- [WHAT THIS TASK INVOLVES] Read the records that follow and state how many lines hold "assets", adding nothing else.

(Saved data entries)
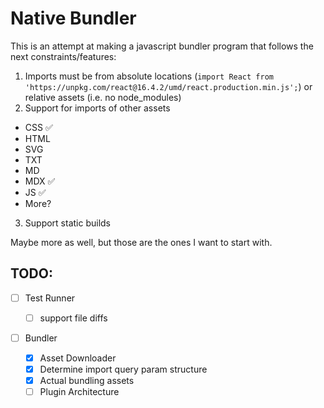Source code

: # Native Bundler

This is an attempt at making a javascript bundler program that follows the next constraints/features:

1. Imports must be from absolute locations (`import React from 'https://unpkg.com/react@16.4.2/umd/react.production.min.js';`) or relative assets (i.e. no node_modules)
2. Support for imports of other assets

- CSS ✅
- HTML
- SVG
- TXT
- MD
- MDX ✅
- JS ✅
- More?

3. Support static builds

Maybe more as well, but those are the ones I want to start with.

## TODO:

- [ ] Test Runner

  - [ ] support file diffs

- [ ] Bundler
  - [x] Asset Downloader
  - [x] Determine import query param structure
  - [x] Actual bundling assets
  - [ ] Plugin Architecture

- [RESULT OF THIS TASK] 3